(Items from a dataset)
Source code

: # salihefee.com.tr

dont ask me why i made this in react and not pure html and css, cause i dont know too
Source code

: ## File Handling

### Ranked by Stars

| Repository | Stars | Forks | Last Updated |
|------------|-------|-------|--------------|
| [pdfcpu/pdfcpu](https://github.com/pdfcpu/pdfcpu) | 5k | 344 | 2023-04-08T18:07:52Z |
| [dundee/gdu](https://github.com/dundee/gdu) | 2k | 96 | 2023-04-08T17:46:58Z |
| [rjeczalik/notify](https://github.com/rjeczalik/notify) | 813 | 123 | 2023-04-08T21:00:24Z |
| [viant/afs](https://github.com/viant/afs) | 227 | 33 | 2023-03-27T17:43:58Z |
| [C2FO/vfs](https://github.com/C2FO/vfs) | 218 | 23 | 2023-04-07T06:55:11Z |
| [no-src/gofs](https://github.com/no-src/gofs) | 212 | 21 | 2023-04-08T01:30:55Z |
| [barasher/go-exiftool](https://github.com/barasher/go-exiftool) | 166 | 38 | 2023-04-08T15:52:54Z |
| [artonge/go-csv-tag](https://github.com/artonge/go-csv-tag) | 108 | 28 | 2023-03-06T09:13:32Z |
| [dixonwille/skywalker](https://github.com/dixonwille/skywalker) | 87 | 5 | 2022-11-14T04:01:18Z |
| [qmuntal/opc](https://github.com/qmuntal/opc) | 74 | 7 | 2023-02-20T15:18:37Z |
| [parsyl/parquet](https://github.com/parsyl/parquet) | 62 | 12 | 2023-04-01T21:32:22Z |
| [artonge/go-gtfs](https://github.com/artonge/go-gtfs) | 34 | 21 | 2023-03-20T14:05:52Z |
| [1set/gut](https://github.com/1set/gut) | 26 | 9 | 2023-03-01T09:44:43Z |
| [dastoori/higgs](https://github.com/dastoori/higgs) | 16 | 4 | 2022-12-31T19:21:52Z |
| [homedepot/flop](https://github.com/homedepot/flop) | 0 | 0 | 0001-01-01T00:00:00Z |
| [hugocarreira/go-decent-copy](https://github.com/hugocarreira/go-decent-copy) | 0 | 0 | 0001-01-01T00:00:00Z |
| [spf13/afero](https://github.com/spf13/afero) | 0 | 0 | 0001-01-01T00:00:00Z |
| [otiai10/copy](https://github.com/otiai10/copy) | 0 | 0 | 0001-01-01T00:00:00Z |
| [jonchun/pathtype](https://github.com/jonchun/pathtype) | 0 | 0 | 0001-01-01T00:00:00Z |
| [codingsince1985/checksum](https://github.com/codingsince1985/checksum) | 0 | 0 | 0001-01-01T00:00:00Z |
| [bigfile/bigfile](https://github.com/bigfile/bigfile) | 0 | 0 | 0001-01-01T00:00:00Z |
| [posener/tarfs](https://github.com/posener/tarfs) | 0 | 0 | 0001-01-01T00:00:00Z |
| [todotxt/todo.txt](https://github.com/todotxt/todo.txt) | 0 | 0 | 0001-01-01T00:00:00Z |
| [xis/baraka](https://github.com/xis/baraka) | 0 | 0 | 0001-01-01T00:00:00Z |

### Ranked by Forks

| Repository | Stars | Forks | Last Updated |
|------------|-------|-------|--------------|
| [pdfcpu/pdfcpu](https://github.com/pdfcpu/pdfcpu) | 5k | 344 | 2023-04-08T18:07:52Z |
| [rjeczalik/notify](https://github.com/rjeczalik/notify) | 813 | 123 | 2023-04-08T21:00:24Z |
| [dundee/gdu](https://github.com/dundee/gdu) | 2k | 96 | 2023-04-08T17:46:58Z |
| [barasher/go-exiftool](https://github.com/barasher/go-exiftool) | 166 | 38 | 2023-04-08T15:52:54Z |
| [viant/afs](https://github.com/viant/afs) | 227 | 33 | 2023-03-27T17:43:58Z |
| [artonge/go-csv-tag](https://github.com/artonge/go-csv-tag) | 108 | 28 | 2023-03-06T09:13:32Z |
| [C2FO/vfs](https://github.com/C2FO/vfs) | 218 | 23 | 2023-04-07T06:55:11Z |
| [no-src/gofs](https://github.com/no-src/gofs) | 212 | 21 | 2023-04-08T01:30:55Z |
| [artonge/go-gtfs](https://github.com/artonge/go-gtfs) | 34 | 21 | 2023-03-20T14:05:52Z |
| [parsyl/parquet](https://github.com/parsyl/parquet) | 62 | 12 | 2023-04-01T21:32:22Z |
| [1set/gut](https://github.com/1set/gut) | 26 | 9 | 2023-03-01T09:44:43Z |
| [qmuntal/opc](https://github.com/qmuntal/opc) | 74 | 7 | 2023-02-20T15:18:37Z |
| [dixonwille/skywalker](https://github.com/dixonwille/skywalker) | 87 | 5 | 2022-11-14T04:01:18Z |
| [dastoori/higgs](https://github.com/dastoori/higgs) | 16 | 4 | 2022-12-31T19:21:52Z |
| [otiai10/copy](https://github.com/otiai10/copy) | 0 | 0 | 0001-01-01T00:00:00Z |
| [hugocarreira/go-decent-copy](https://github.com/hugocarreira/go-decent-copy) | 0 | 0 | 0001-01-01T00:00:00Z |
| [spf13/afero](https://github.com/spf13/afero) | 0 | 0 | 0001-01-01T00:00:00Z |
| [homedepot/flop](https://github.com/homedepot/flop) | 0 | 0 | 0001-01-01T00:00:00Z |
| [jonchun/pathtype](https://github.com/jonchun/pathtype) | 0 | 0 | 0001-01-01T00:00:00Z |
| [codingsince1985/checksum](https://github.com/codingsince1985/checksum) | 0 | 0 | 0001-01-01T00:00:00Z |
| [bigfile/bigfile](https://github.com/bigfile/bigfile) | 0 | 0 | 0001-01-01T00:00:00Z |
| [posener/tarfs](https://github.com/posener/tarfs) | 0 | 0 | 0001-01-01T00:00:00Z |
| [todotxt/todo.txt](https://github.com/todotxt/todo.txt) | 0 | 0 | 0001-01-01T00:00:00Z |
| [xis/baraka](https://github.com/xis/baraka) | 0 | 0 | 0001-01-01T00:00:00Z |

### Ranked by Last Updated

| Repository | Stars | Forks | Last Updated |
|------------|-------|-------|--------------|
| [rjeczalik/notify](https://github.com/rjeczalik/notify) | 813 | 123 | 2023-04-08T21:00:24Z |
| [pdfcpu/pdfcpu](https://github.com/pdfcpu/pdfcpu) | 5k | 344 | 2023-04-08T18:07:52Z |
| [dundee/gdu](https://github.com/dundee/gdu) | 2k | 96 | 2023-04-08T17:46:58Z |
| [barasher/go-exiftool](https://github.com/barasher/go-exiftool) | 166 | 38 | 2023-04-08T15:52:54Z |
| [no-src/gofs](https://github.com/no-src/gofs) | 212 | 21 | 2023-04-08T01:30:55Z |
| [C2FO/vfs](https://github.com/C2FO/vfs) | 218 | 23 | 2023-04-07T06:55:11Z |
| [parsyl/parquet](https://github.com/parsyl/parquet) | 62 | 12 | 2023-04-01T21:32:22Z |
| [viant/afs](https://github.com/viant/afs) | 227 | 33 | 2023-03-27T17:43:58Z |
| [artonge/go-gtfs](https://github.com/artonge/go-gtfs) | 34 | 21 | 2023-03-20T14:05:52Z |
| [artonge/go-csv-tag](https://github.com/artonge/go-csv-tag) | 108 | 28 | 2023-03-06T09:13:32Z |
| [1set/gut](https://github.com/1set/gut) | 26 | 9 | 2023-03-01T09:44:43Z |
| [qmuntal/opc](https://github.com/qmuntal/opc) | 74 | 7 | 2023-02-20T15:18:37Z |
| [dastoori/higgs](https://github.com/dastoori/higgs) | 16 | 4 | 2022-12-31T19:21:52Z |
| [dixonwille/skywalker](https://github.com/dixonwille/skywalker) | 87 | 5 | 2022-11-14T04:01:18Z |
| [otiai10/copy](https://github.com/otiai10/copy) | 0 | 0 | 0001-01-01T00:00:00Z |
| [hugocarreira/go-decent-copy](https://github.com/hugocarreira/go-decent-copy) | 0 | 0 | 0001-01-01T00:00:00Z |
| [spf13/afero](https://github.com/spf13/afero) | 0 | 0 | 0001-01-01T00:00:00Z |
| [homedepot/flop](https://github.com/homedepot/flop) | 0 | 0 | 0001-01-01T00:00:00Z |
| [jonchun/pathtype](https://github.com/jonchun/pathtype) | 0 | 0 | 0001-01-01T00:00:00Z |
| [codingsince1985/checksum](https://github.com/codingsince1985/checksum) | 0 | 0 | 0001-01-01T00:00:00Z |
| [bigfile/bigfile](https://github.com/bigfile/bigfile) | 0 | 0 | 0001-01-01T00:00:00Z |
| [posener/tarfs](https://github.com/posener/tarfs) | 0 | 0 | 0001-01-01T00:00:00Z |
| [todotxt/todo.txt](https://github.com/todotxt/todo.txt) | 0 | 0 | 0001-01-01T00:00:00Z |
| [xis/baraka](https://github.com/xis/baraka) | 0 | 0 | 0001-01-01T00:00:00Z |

---

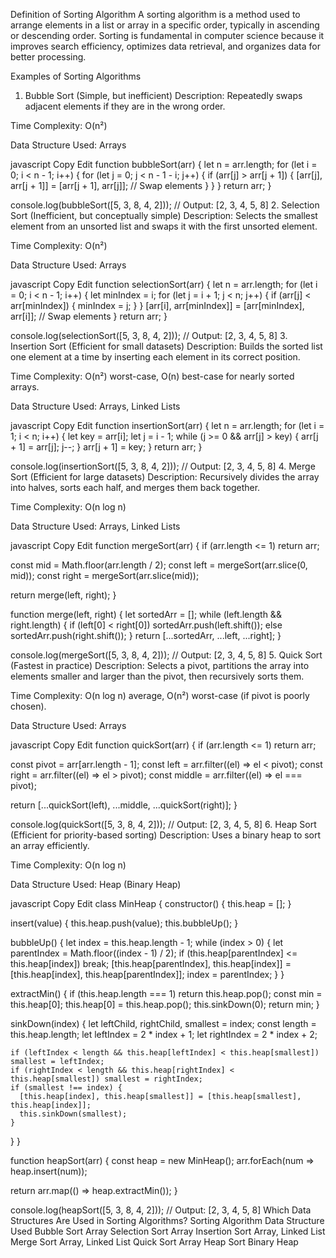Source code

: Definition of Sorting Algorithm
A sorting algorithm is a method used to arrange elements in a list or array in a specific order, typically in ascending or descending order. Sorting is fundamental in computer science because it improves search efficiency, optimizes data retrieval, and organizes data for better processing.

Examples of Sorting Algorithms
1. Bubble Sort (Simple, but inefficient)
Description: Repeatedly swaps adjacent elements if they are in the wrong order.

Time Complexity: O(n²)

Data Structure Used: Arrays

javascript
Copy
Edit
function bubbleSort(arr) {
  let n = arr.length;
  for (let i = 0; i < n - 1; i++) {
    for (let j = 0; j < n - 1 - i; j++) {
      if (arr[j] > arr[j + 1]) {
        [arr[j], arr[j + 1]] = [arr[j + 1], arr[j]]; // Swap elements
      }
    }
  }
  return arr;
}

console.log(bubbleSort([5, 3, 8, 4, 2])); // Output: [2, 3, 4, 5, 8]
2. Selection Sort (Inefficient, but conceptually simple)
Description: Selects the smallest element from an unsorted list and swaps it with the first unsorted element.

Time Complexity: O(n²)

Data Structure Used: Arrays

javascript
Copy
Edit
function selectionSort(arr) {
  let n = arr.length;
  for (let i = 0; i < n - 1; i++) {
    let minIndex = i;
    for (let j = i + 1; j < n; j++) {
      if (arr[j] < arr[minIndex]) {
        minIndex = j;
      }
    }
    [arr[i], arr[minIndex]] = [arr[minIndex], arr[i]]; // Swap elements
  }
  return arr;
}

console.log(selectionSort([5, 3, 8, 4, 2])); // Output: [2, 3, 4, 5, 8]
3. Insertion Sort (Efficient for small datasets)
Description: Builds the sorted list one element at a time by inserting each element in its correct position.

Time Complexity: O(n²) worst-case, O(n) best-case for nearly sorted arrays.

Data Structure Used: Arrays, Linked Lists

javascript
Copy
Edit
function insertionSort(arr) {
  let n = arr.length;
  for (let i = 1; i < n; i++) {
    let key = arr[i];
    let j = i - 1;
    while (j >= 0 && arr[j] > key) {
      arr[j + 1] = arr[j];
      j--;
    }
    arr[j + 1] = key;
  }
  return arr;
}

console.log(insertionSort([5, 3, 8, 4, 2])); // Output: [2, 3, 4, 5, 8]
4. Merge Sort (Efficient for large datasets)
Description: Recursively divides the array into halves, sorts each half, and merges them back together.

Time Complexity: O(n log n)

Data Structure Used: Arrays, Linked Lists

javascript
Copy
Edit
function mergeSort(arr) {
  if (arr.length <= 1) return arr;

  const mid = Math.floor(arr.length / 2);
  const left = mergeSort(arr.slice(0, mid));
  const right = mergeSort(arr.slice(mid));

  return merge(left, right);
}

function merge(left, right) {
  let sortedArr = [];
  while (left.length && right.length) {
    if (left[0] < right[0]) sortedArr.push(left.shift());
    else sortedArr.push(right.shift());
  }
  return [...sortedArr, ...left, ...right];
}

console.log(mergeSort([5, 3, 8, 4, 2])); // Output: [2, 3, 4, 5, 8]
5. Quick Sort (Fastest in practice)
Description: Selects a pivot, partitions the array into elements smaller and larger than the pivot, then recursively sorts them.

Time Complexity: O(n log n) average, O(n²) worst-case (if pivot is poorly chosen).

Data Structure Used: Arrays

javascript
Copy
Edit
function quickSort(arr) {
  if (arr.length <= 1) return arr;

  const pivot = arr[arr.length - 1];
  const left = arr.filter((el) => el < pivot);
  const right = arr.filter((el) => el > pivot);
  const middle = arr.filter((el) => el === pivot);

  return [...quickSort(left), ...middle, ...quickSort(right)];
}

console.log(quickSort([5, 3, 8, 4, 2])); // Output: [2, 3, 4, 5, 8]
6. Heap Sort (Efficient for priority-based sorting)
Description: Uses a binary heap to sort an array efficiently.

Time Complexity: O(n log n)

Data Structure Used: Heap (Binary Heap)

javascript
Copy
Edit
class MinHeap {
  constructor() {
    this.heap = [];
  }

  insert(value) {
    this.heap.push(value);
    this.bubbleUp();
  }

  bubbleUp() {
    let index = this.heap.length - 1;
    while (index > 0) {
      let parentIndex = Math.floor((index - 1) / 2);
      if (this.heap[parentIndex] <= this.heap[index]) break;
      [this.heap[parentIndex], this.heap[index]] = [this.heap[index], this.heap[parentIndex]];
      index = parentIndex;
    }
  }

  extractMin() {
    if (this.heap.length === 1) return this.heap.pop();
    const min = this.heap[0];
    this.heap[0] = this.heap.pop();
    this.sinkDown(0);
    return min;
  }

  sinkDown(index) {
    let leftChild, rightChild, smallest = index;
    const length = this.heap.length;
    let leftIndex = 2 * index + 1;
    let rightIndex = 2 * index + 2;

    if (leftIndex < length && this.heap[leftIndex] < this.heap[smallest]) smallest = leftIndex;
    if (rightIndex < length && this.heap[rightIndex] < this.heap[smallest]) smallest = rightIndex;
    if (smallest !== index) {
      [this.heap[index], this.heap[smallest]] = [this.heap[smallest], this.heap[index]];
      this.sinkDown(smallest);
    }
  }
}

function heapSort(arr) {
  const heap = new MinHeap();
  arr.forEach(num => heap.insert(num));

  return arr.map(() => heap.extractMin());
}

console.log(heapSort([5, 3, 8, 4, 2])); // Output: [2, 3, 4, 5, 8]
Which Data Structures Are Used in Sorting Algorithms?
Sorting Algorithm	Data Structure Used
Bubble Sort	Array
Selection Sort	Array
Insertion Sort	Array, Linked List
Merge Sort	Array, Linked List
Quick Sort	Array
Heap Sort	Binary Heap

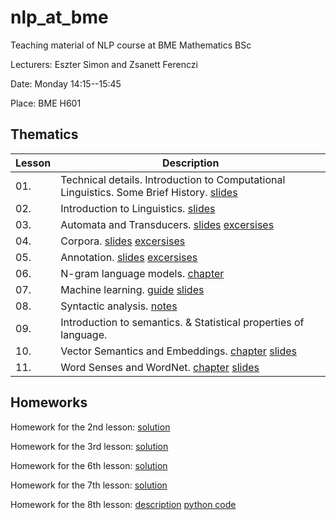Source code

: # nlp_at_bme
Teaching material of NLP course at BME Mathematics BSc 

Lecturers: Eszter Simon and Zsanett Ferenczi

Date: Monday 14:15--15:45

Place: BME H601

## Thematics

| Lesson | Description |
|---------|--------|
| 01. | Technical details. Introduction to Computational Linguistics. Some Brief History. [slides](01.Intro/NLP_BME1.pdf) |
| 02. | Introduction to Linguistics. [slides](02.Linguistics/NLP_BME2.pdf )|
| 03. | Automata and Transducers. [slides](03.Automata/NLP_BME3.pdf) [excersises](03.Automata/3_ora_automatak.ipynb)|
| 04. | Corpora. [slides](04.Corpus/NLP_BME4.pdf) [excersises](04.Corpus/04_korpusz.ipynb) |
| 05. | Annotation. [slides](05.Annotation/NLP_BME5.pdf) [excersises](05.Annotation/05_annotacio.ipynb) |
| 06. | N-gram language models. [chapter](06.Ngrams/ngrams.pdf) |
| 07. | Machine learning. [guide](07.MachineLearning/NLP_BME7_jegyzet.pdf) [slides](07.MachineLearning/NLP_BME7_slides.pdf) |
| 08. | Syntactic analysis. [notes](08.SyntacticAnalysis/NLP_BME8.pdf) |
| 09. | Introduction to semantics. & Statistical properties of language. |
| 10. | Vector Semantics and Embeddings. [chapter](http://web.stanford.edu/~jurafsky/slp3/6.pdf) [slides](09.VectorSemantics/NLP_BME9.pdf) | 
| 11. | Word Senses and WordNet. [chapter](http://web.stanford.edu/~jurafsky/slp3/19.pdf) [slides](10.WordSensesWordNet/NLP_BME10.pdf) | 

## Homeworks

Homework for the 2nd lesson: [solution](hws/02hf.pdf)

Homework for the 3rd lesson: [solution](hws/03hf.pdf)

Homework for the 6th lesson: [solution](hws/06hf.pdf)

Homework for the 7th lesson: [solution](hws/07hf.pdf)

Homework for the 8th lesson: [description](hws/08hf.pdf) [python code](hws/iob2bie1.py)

---

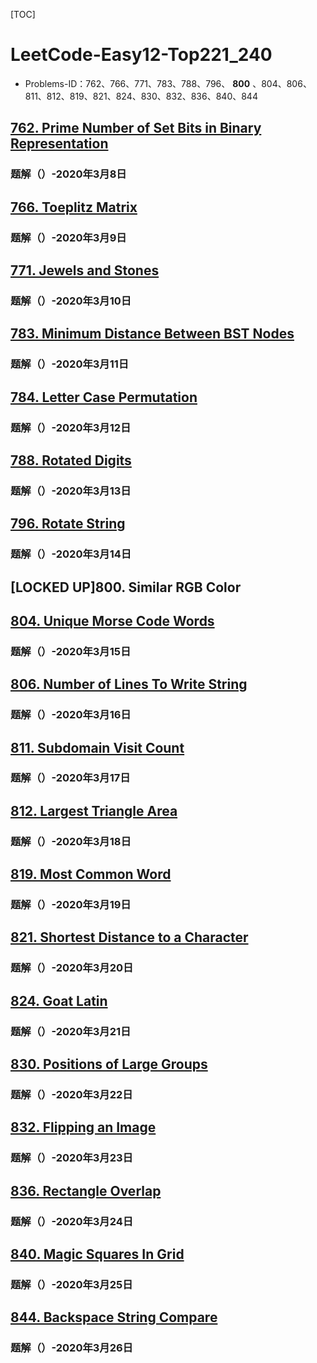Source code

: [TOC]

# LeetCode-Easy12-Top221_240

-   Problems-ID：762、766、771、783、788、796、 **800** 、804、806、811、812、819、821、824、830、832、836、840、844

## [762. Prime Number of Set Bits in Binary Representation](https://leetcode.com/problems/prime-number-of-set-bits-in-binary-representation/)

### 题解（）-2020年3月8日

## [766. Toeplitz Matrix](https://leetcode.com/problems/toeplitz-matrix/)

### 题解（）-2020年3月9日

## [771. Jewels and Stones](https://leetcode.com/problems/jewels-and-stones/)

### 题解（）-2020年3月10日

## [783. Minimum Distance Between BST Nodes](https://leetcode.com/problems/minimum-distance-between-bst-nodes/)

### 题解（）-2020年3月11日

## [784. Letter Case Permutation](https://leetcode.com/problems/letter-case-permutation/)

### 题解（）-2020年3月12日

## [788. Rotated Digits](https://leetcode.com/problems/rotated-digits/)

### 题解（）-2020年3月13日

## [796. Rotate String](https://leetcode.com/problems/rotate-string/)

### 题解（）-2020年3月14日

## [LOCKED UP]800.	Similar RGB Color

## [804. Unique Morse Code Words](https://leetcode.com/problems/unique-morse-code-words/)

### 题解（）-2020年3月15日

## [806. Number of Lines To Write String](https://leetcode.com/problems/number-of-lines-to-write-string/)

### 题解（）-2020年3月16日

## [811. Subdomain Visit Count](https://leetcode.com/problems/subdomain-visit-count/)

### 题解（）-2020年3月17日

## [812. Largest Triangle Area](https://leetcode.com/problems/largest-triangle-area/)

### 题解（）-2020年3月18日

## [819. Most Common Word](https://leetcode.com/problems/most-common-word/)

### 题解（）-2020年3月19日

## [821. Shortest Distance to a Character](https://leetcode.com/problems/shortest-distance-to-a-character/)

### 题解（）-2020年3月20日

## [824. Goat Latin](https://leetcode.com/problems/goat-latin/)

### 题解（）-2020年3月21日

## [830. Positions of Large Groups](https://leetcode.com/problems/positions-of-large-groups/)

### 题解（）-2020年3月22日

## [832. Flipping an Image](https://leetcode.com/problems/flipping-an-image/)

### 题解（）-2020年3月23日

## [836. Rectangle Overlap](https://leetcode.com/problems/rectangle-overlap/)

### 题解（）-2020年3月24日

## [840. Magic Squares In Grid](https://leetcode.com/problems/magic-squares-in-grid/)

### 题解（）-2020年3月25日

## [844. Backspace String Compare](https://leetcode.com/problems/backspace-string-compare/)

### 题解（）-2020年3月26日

• TASK DIRECTIONS: Count how many lines in the records above hold the word "while", and answer with that number alone.

• RESPONSE TO THE EXERCISE: 3